* BERT used GPT's architecture but trained in a different way. Instead of training a language model, they forced the model predict holes in a text and predicting whether two sentences go one after another. (https://arxiv.org/abs/1810.04805)
* The paper in the top post found out that if we fine tune several models in the same way as in BERT, we get improvement in each of the fine tuned models.
The BERT paper also introduced BERT Base, with is 12 layers with approximately the same number of parameters as GPT, but still outperforms GPT on GLUE.

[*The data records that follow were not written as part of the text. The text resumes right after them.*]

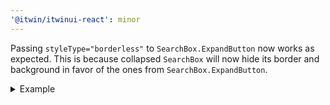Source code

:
 ```yaml
---
'@itwin/itwinui-react': minor
---
```


Passing `styleType="borderless"` to `SearchBox.ExpandButton` now works as expected. This is because collapsed `SearchBox` will now hide its border and background in favor of the ones from `SearchBox.ExpandButton`.

<details>
<summary>Example</summary>

```diff
<SearchBox expandable>
  <SearchBox.CollapsedState>
-     <SearchBox.ExpandButton/>
+     <SearchBox.ExpandButton styleType="borderless"/>
  </SearchBox.CollapsedState>
  <SearchBox.ExpandedState>…</SearchBox.ExpandedState>
</SearchBox>
```

</details>
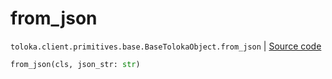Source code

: # from_json
`toloka.client.primitives.base.BaseTolokaObject.from_json` | [Source code](https://github.com/Toloka/toloka-kit/blob/v1.0.2/src/client/primitives/base.py#L298)

```python
from_json(cls, json_str: str)
```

I’m interested in this space and the technical aspects. However, can someone enlighten me as to specific problems these models solve? Any real world implementations? Eg we had this problem, we used this tool, these are the outcomes?
Document ranking, question answering, caption creation, keyword generation. Basically these model are super useful to search engines or any kind of engine that performs some kind of reasoning with text.
"Microsoft will release the code and pre-trained models.", though there is no pointer to where the release will happen. Training gargantuan language models is getting quite expensive, so releasing code + pre-trained models is significant.
The architecture is a derivation of PyTorch BERT [0], with an MTL loss function on top.
It's relatively small modification of BERT with multi-task fine-tuning and slightly different output heads. It should be easy for any NLP researcher to replicate.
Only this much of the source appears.